### [WORK TO BE COMPLETED]
In the listing below, find every line containing "Giải" and copy it out.

### [DATA FOR REVIEW]
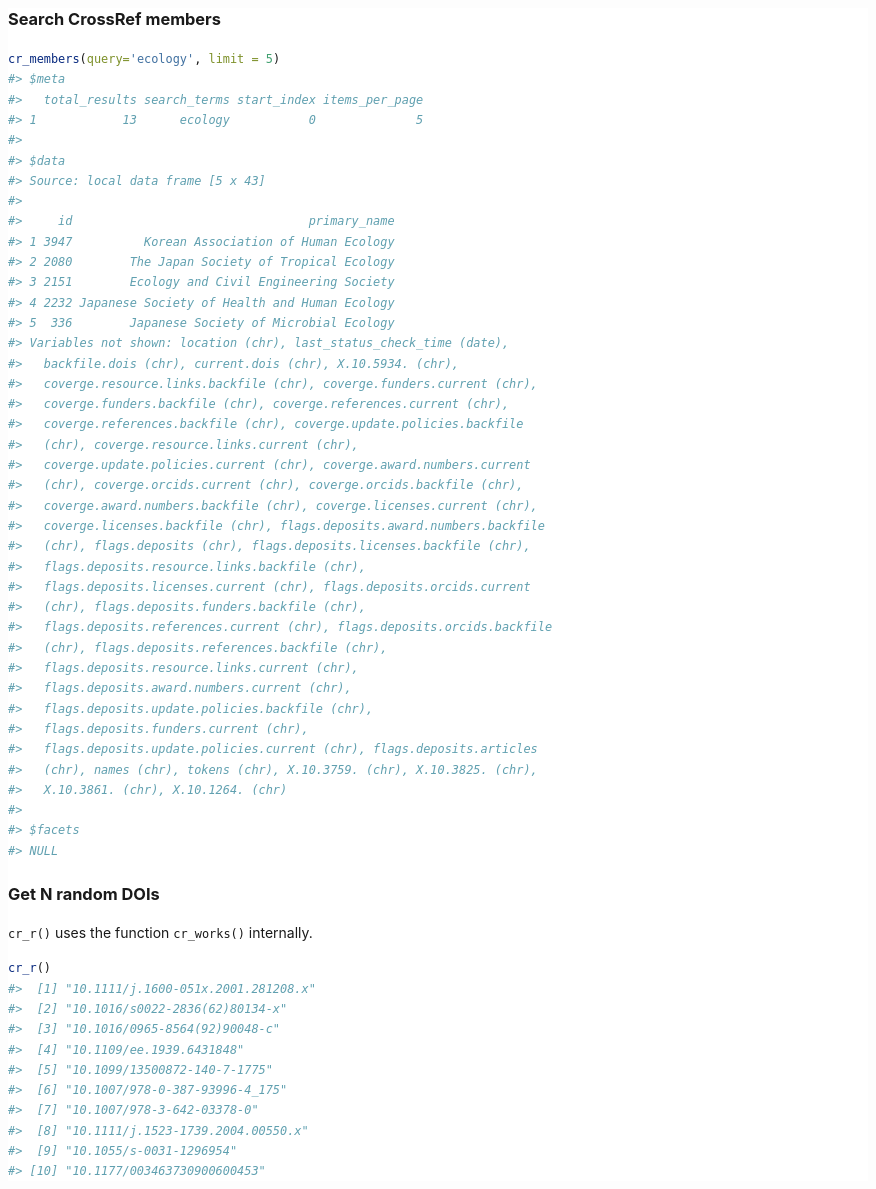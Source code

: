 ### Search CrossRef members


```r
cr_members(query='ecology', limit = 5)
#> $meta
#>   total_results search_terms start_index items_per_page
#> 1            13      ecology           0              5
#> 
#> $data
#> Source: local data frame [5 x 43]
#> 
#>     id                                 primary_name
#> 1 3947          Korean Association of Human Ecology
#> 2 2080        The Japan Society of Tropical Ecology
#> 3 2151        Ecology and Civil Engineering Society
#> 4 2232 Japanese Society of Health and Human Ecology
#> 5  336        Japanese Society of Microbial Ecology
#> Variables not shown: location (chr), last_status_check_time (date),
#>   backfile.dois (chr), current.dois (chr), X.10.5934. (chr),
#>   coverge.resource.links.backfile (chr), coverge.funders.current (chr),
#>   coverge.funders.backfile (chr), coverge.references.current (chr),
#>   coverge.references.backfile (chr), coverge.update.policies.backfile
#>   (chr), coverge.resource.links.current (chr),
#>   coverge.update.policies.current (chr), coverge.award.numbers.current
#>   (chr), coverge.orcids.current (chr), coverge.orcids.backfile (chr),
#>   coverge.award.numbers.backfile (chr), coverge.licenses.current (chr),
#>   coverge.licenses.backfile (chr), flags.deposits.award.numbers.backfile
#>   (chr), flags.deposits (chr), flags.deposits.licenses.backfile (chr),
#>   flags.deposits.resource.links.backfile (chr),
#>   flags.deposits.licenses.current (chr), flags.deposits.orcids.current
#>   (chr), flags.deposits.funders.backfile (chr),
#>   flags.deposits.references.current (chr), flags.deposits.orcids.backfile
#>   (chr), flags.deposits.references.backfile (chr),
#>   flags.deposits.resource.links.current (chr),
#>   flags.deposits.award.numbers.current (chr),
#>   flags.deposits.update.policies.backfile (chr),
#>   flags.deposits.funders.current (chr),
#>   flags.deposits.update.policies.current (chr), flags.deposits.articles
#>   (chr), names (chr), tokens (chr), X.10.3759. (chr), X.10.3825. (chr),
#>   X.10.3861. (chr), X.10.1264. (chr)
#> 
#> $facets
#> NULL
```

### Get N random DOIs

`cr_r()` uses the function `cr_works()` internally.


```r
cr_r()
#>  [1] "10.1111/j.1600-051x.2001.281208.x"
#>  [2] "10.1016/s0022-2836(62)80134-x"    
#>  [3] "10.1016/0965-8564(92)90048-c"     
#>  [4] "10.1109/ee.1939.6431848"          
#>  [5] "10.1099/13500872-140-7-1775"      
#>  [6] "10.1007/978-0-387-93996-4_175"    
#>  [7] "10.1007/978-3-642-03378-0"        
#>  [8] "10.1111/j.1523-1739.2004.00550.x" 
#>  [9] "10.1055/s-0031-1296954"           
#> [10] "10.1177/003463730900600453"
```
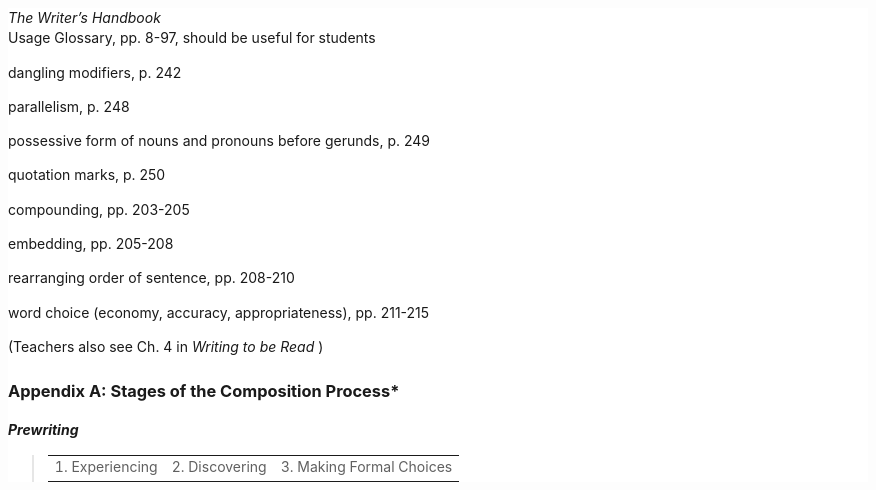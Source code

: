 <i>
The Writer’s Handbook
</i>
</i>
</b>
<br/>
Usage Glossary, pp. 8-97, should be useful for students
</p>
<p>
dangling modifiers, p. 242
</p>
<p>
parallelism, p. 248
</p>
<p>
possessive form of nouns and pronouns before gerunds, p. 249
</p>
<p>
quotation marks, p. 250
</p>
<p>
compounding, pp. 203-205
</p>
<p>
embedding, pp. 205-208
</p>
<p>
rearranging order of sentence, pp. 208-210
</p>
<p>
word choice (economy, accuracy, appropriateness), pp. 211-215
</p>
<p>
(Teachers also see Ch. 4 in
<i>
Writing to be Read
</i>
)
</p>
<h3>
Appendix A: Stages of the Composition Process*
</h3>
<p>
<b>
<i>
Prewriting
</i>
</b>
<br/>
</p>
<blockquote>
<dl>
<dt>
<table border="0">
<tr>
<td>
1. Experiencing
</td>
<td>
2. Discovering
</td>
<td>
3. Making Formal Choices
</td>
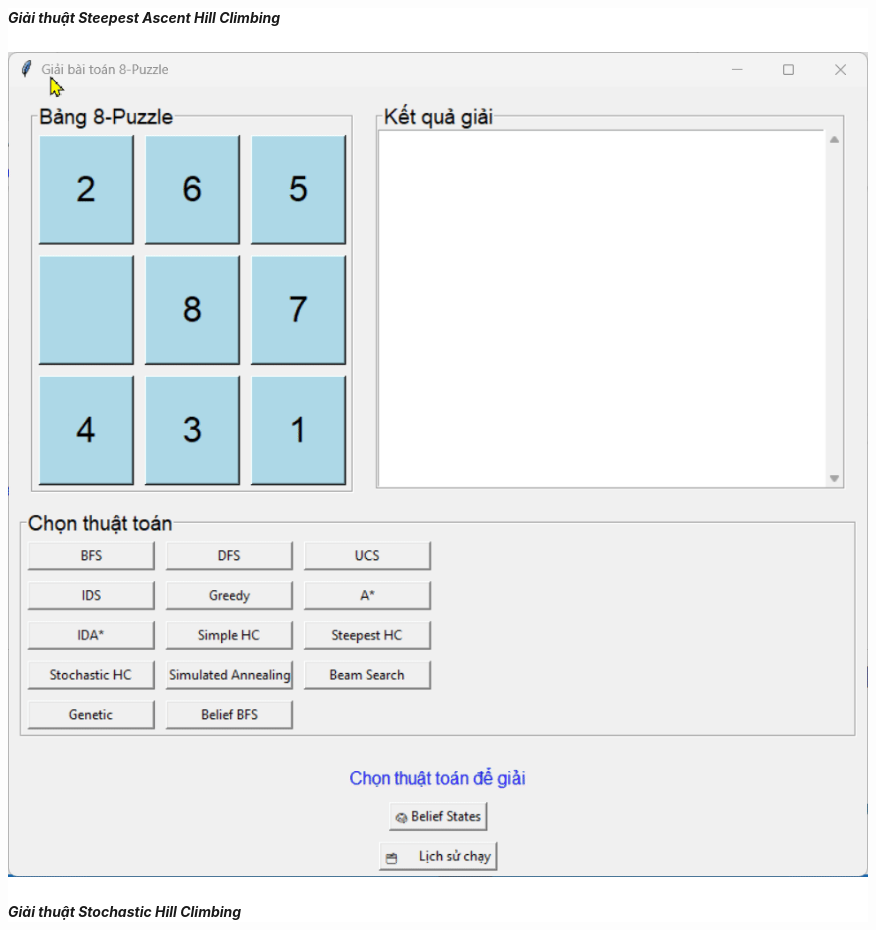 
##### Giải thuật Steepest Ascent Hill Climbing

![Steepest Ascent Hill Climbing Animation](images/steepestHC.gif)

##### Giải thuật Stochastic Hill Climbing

### [SOLUTION FOR THIS EXERCISE]
##### Giải thuật Steepest Ascent Hill Climbing
##### Giải thuật Stochastic Hill Climbing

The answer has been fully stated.